***** SOURCE INFORMATION *****

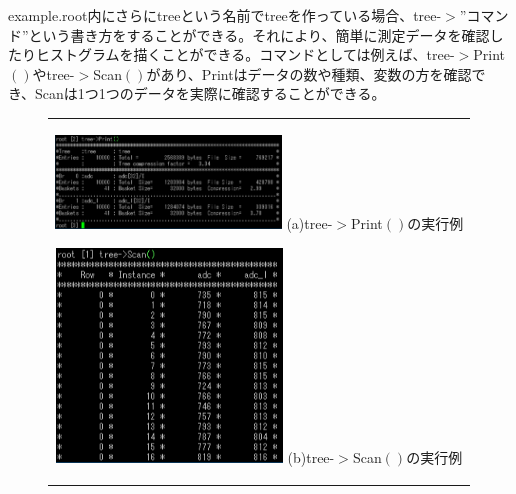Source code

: \documentclass[10pt]{ujarticle}
\begin{document}
example.root内にさらにtreeという名前でtreeを作っている場合、tree-$>$''コマンド''という書き方をすることができる。それにより、簡単に測定データを確認したりヒストグラムを描くことができる。コマンドとしては例えば、tree-$>$Print$\left(\right)$やtree-$>$Scan$\left(\right)$があり、Printはデータの数や種類、変数の方を確認でき、Scanは1つ1つのデータを実際に確認することができる。
\begin{figure}[htbp]
\begin{center}
  \begin{tabular}{c}

    \begin{minipage}{0.5\hsize}
      \begin{center}
        \includegraphics[clip, width=60mm]{SummerChallenge_tree_print.png}
        \hspace{1.6cm} (a)tree-$>$Print$\left(\right)$の実行例
      \end{center}
    \end{minipage}

    \begin{minipage}{0.5\hsize}
      \begin{center}
        \includegraphics[clip, width=60mm]{SummerChallenge_tree_scan.png}
        \hspace{1.6cm} (b)tree-$>$Scan$\left(\right)$の実行例
      \end{center}
    \end{minipage}
  \end{tabular}
  \end{center}
\end{figure}
\end{document}
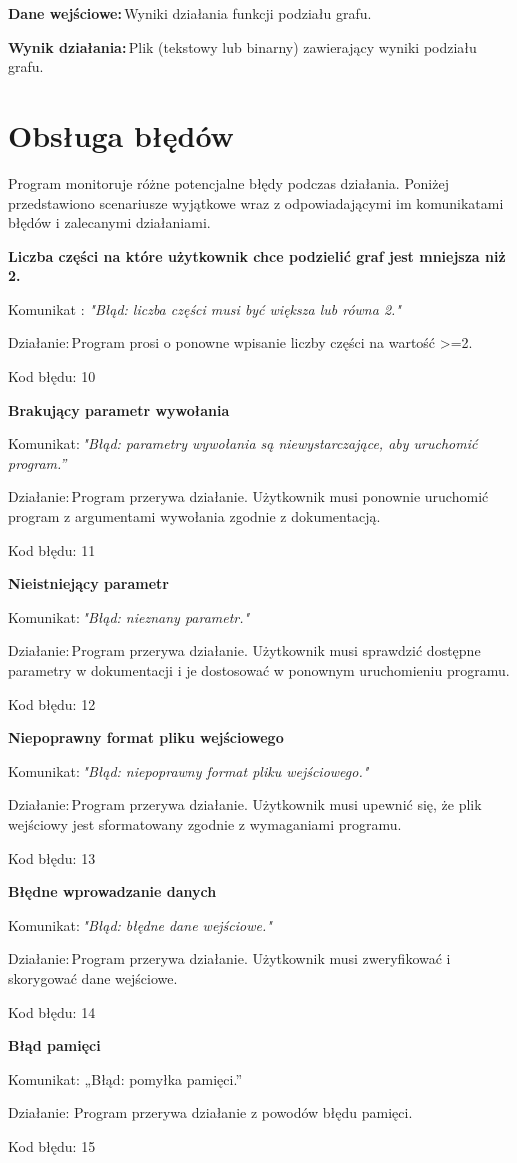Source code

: \documentclass[a4paper,12pt]{article}
\begin{document}
\textbf{Dane wejściowe:} Wyniki działania funkcji podziału grafu. 

\textbf{Wynik działania:} Plik (tekstowy lub binarny) zawierający wyniki podziału grafu. 

\newpage
\section{{Obsługa błędów} }

Program monitoruje różne potencjalne błędy podczas działania. Poniżej przedstawiono scenariusze wyjątkowe wraz z odpowiadającymi im komunikatami błędów i zalecanymi działaniami. 

{\textbf{Liczba części na które użytkownik chce podzielić graf jest mniejsza niż 2.}}

Komunikat : \textit{"Błąd: liczba części musi być większa lub równa 2."} 

Działanie: Program prosi o ponowne wpisanie liczby części na wartość >=2. 

Kod błędu: 10 



\textbf{Brakujący parametr wywołania}

Komunikat: \textit{"Błąd: parametry wywołania są niewystarczające, aby uruchomić program.”} 

Działanie: Program przerywa działanie. Użytkownik musi ponownie uruchomić program z argumentami wywołania zgodnie z dokumentacją. 

Kod błędu: 11 



\textbf{Nieistniejący parametr} 

Komunikat: \textit{"Błąd: nieznany parametr."} 

Działanie: Program przerywa działanie. Użytkownik musi sprawdzić dostępne parametry w dokumentacji i je dostosować w ponownym uruchomieniu programu. 

Kod błędu: 12 



\textbf{Niepoprawny format pliku wejściowego} 

Komunikat: \textit{"Błąd: niepoprawny format pliku wejściowego."} 

Działanie: Program przerywa działanie. Użytkownik musi upewnić się, że plik wejściowy jest sformatowany zgodnie z wymaganiami programu. 

Kod błędu: 13 



\textbf{Błędne wprowadzanie danych} 

Komunikat: \textit{"Błąd: błędne dane wejściowe."} 

Działanie: Program przerywa działanie. Użytkownik musi zweryfikować i skorygować dane wejściowe. 

Kod błędu: 14 



\textbf{Błąd pamięci} 

Komunikat: „Błąd: pomyłka pamięci.” 

Działanie: Program przerywa działanie z powodów błędu pamięci. 

Kod błędu: 15 
\end{document}
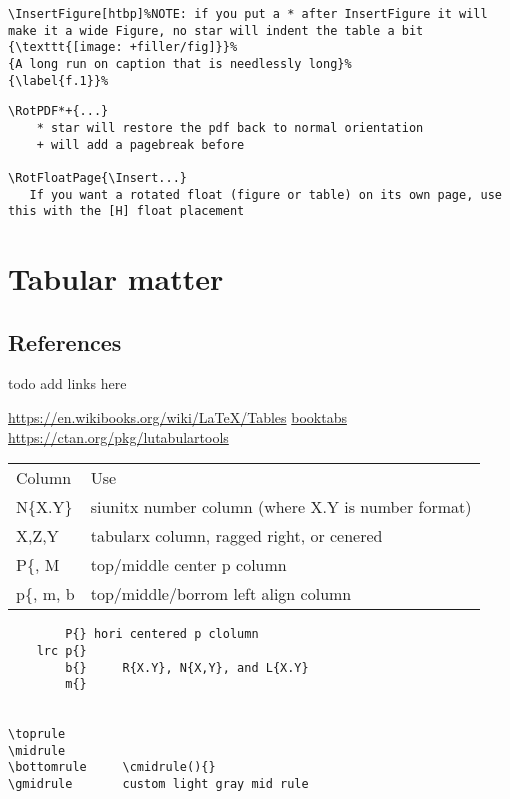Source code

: \documentclass{corpboreport}
\begin{document}
\lstset{language=tex}
\begin{lstlisting}
\InsertFigure[htbp]%NOTE: if you put a * after InsertFigure it will make it a wide Figure, no star will indent the table a bit
{\texttt{[image: +filler/fig]}}%
{A long run on caption that is needlessly long}%
{\label{f.1}}%
\end{lstlisting}



\lstset{language=tex}
\begin{lstlisting}
\RotPDF*+{...}
	* star will restore the pdf back to normal orientation
	+ will add a pagebreak before

\RotFloatPage{\Insert...}
   If you want a rotated float (figure or table) on its own page, use this with the [H] float placement
\end{lstlisting}



\section{Tabular matter}

\subsection{References}

todo add links here

	\url{https://en.wikibooks.org/wiki/LaTeX/Tables}
	\url{booktabs}
\url{https://ctan.org/pkg/lutabulartools}

	\begin{tabular}{l l}\toprule
		Column & Use \\
		N\{X.Y\} & siunitx number column (where X.Y is number format)\\
		X,Z,Y & tabularx column, ragged right, or cenered\\
		P\{, M & top/middle center p column\\
		p\{, m, b & top/middle/borrom left align column\\
		\bottomrule
		\end{tabular}

\begin{lstlisting}
		P{} hori centered p clolumn
	lrc	p{}
		b{}		R{X.Y}, N{X,Y}, and L{X.Y}
		m{}


\toprule
\midrule
\bottomrule		\cmidrule(){}
\gmidrule		custom light gray mid rule

\end{lstlisting}
\end{document}
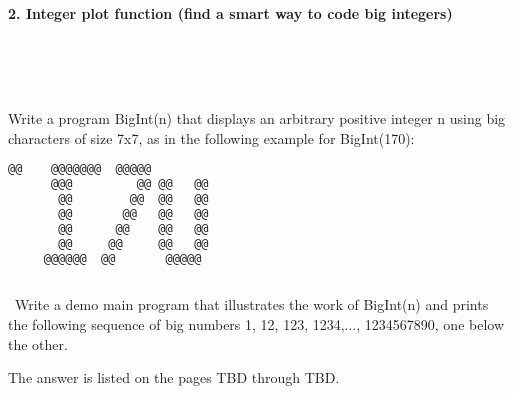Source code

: \documentclass{article}
\begin{document}
	

\paragraph{}\
	
	
	\rmfamily
	
	\paragraph{2. Integer plot function (find a smart way to code big integers) }\
	
	\rmfamily\
	
		Write a program BigInt(n) that displays an arbitrary positive integer n using big characters of size 7x7, as in the following example for BigInt(170):
				
	\ttfamily
	\begin{lstlisting}[language=bash]		
	   @@ 	 @@@@@@@  @@@@@  
	  @@@  	      @@ @@   @@ 
	   @@  	     @@  @@   @@ 
	   @@  	    @@   @@   @@ 
	   @@  	   @@    @@   @@ 
	   @@  	  @@     @@   @@ 
	 @@@@@@	 @@       @@@@@  
		 
	\end{lstlisting}
	
	\rmfamily\
	Write a demo main program that illustrates the work of BigInt(n) and prints the following sequence of big numbers 1, 12, 123, 1234,..., 1234567890, one below the other.
	\newline
	
	The answer is listed on the pages TBD through TBD.
	
	
\paragraph{}\
\paragraph{}\
\paragraph{}\
\paragraph{}\
\paragraph{}\
\paragraph{}\
\end{document}

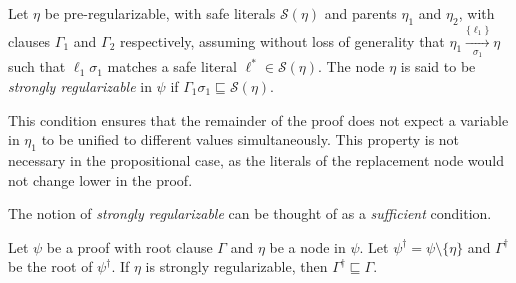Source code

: \begin{definition} %
\label{prop:extracheck}
Let $\eta$ be pre-regularizable, with safe literals $\mathcal{S}(\eta)$ and parents $\eta_1$ and $\eta_2$, with clauses $\Gamma_1$ and $\Gamma_2$ respectively, assuming without loss of generality that $\eta_1 \xrightarrow[\sigma_1]{\{\ell_1\} } \eta$
such that $\ell_1\sigma_1$ matches a safe literal $\ell^*\in \mathcal{S}(\eta)$. 
The node $\eta$ is said to be \emph{strongly regularizable} in $\psi$ if $\Gamma_1 \sigma_{1} \sqsubseteq \mathcal{S}(\eta)$.
\end{definition}

This condition ensures that the remainder of the proof does not expect a variable in $\eta_1$ to be unified to different values simultaneously. This property is not necessary in the propositional case, as the literals of the replacement node would not change lower in the proof. 



The notion of \emph{strongly regularizable} can be thought of as a \emph{sufficient} condition. 



\begin{theorem}\label{thm:correct}
Let $\psi$ be a proof with root clause $\Gamma$ and $\eta$ be a node in $\psi$. Let $\psi^{\dagger} = \psi\setminus \{\eta\}$ and $\Gamma^{\dagger}$ be the root of $\psi^{\dagger}$. If $\eta$ is strongly regularizable, then $\Gamma^{\dagger} \sqsubseteq \Gamma$.
\end{theorem}

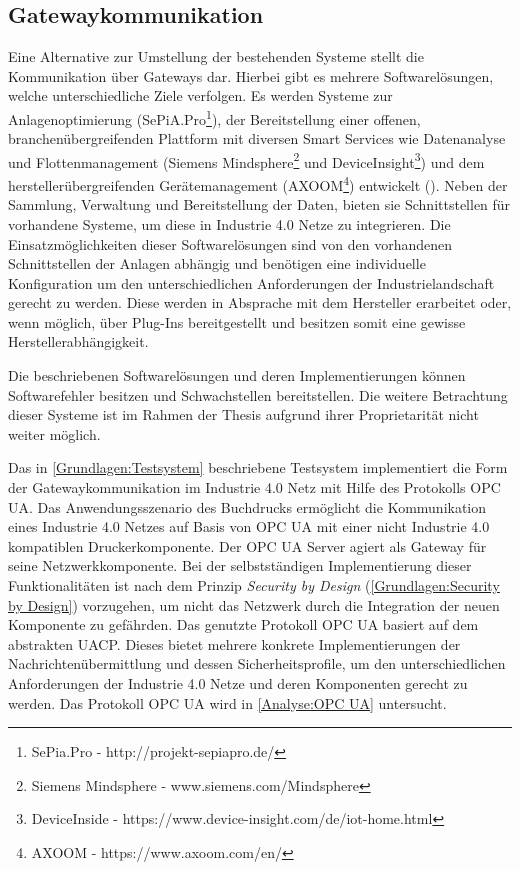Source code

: \subsection{Gatewaykommunikation}
\label{Analyse:Gatewaykommunikation}
Eine Alternative zur Umstellung der bestehenden Systeme stellt die Kommunikation über Gateways dar. Hierbei gibt es mehrere Softwarelösungen, welche unterschiedliche Ziele verfolgen. Es werden Systeme zur Anlagenoptimierung (SePiA.Pro\footnote{SePia.Pro - http://projekt-sepiapro.de/}), der Bereitstellung einer offenen, branchenübergreifenden Plattform mit diversen Smart Services wie Datenanalyse und Flottenmanagement (Siemens Mindsphere\footnote{Siemens Mindsphere - www.siemens.com/Mindsphere} und DeviceInsight\footnote{DeviceInside - https://www.device-insight.com/de/iot-home.html}) und dem herstellerübergreifenden Gerätemanagement (AXOOM\footnote{AXOOM - https://www.axoom.com/en/}) entwickelt (\cite{acatec2016}). Neben der Sammlung, Verwaltung und Bereitstellung der Daten, bieten sie Schnittstellen für vorhandene Systeme, um diese in Industrie 4.0 Netze zu integrieren. Die Einsatzmöglichkeiten dieser Softwarelösungen sind von den vorhandenen Schnittstellen der Anlagen abhängig und benötigen eine individuelle Konfiguration um den unterschiedlichen Anforderungen der Industrielandschaft gerecht zu werden. Diese werden in Absprache mit dem Hersteller erarbeitet oder, wenn möglich, über Plug-Ins bereitgestellt und besitzen somit eine gewisse Herstellerabhängigkeit.

Die beschriebenen Softwarelösungen und deren Implementierungen können Softwarefehler besitzen und Schwachstellen bereitstellen. Die weitere Betrachtung dieser Systeme ist im Rahmen der Thesis aufgrund ihrer Proprietarität nicht weiter möglich.

Das in \autoref{Grundlagen:Testsystem} beschriebene Testsystem implementiert die Form der Gatewaykommunikation im Industrie 4.0 Netz mit Hilfe des Protokolls \ac{OPC UA}. Das Anwendungsszenario des Buchdrucks ermöglicht die Kommunikation eines Industrie 4.0 Netzes auf Basis von \ac{OPC UA} mit einer nicht Industrie 4.0 kompatiblen Druckerkomponente. Der \ac{OPC UA} Server agiert als Gateway für seine Netzwerkkomponente. Bei der selbstständigen Implementierung dieser Funktionalitäten ist nach dem Prinzip \textit{Security by Design} (\autoref{Grundlagen:Security by Design}) vorzugehen, um nicht das Netzwerk durch die Integration der neuen Komponente zu gefährden. Das genutzte Protokoll \ac{OPC UA} basiert auf dem abstrakten \ac{UACP}. Dieses bietet mehrere konkrete Implementierungen der Nachrichtenübermittlung und dessen Sicherheitsprofile, um den unterschiedlichen Anforderungen der Industrie 4.0 Netze und deren Komponenten gerecht zu werden. Das Protokoll \ac{OPC UA} wird in \autoref{Analyse:OPC UA} untersucht.

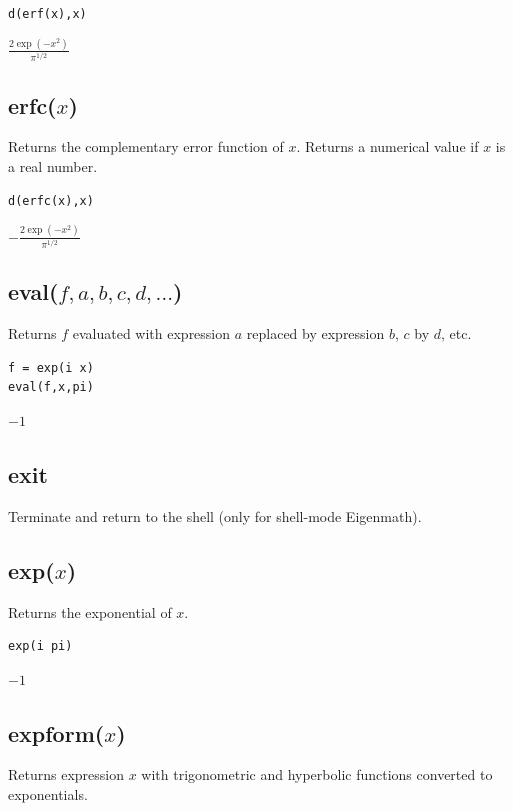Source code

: {\color{blue}
\begin{verbatim}
d(erf(x),x)
\end{verbatim}
}

$\displaystyle \frac{2\exp(-x^2)}{\pi^{1/2}}$

\subsection*{erfc($x$)}

Returns the complementary error function of $x$.
Returns a numerical value if $x$ is a real number.

{\color{blue}
\begin{verbatim}
d(erfc(x),x)
\end{verbatim}
}

$\displaystyle -\frac{2\exp(-x^2)}{\pi^{1/2}}$

\subsection*{eval($f,a,b,c,d,\ldots$)}

Returns $f$ evaluated with expression $a$ replaced by expression $b$, $c$ by $d$, etc.

{\color{blue}
\begin{verbatim}
f = exp(i x)
eval(f,x,pi)
\end{verbatim}
}

$-1$

\subsection*{exit}

Terminate and return to the shell (only for shell-mode Eigenmath).

\subsection*{exp($x$)}

Returns the exponential of $x$.

{\color{blue}
\begin{verbatim}
exp(i pi)
\end{verbatim}
}

$-1$

\subsection*{expform($x$)}

Returns expression $x$ with trigonometric and hyperbolic functions
converted to exponentials.

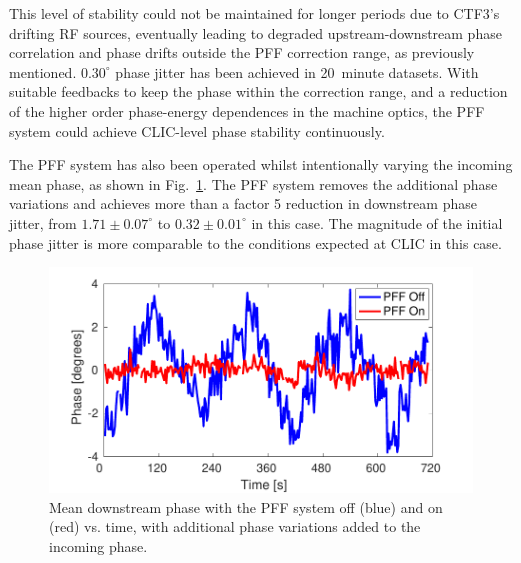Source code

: \documentclass[%
 reprint,
superscriptaddress,
 amsmath,amssymb,
 prl,
]{revtex4-1}
\begin{document}
This level of stability could not be maintained for longer periods due to 
CTF3's drifting RF sources, eventually leading to degraded 
upstream-downstream phase correlation and phase drifts outside the PFF 
correction range, as previously mentioned. \(0.30^\circ\) phase jitter has been 
achieved in 20~minute datasets. With suitable feedbacks to keep the phase 
within the correction range, and a reduction of the higher order phase-energy 
dependences in the machine optics, the PFF system could achieve CLIC-level 
phase stability continuously.

The PFF system has also been operated 
whilst intentionally varying the incoming mean phase, as shown in 
Fig.~\ref{fig:wiggle}. The PFF system removes the additional phase variations 
and achieves more than a factor 5 reduction in downstream phase jitter, from 
\(1.71\pm0.07^\circ\) to \(0.32\pm0.01^\circ\) in this case. The magnitude of 
the initial phase jitter is more comparable to the conditions expected at CLIC 
in this case.

\begin{figure}
	\includegraphics[width=\columnwidth]{figs/wiggle}
	\caption{\label{fig:wiggle}Mean downstream phase with the PFF system off 
		(blue) and on (red) vs. time, with additional phase variations added to 
		the 
		incoming phase.}
\end{figure}

%
%
%
\end{document}
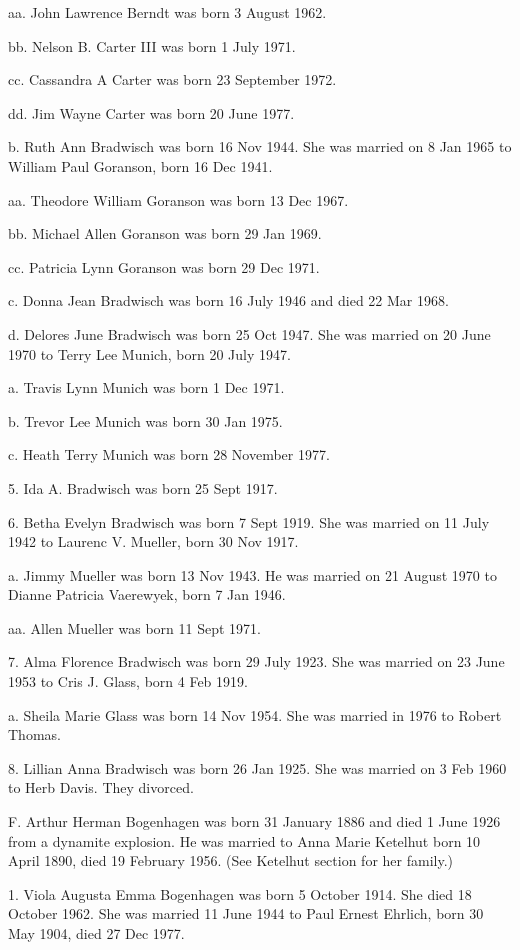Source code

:\documentclass[a4paper]{article}
\begin{document}
aa. John Lawrence Berndt was born 3 August 1962.

bb. Nelson B. Carter III was born 1 July 1971.

cc. Cassandra A Carter was born 23 September 1972.

dd. Jim Wayne Carter was born 20 June 1977.

b. Ruth Ann Bradwisch was born 16 Nov 1944.  She was married on 8 Jan 1965 to William Paul Goranson, born 16 Dec 1941.
 
aa. Theodore William Goranson was born 13 Dec 1967.

bb. Michael Allen Goranson was born 29 Jan 1969.

cc. Patricia Lynn Goranson was born 29 Dec 1971.

c. Donna Jean Bradwisch was born 16 July 1946 and died 22 Mar 1968.

d. Delores June Bradwisch was born 25 Oct 1947.  She was married on 20 June 1970 to Terry Lee Munich, born 20 July 1947.
 
a. Travis Lynn Munich was born 1 Dec 1971.

b. Trevor Lee Munich was born 30 Jan 1975.

c. Heath Terry Munich was born 28 November 1977.

5. Ida A. Bradwisch was born 25 Sept 1917.

6. Betha Evelyn Bradwisch was born 7 Sept 1919.  She was married on 11 July 1942 to Laurenc V. Mueller, born 30 Nov 1917.

a. Jimmy Mueller was born 13 Nov 1943.  He was married on 21 August 1970 to Dianne Patricia Vaerewyek, born 7 Jan 1946.
 
aa. Allen Mueller was born 11 Sept 1971.
 
7. Alma Florence Bradwisch was born 29 July 1923.  She was married on 23 June 1953 to Cris J. Glass, born 4 Feb 1919.
 
a. Sheila Marie Glass was born 14 Nov 1954.  She was married in 1976 to Robert  Thomas.
 
8. Lillian Anna Bradwisch was born 26 Jan 1925.  She was married on 3 Feb 1960 to Herb Davis.  They divorced.
 
F. Arthur Herman Bogenhagen was born 31 January 1886 and died 1 June 1926 from a dynamite explosion.  He was married to Anna Marie Ketelhut born 10 April 1890, died 19 February 1956.  (See Ketelhut section for her family.)

1. Viola Augusta Emma Bogenhagen was born 5 October 1914.  She died 18 October 1962.  She was married 11 June 1944 to Paul Ernest Ehrlich, born 30 May 1904, died 27 Dec 1977.
\end{document}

*****

For the string "Terry", give the number of lines in the entries that contain it, with no other words.

2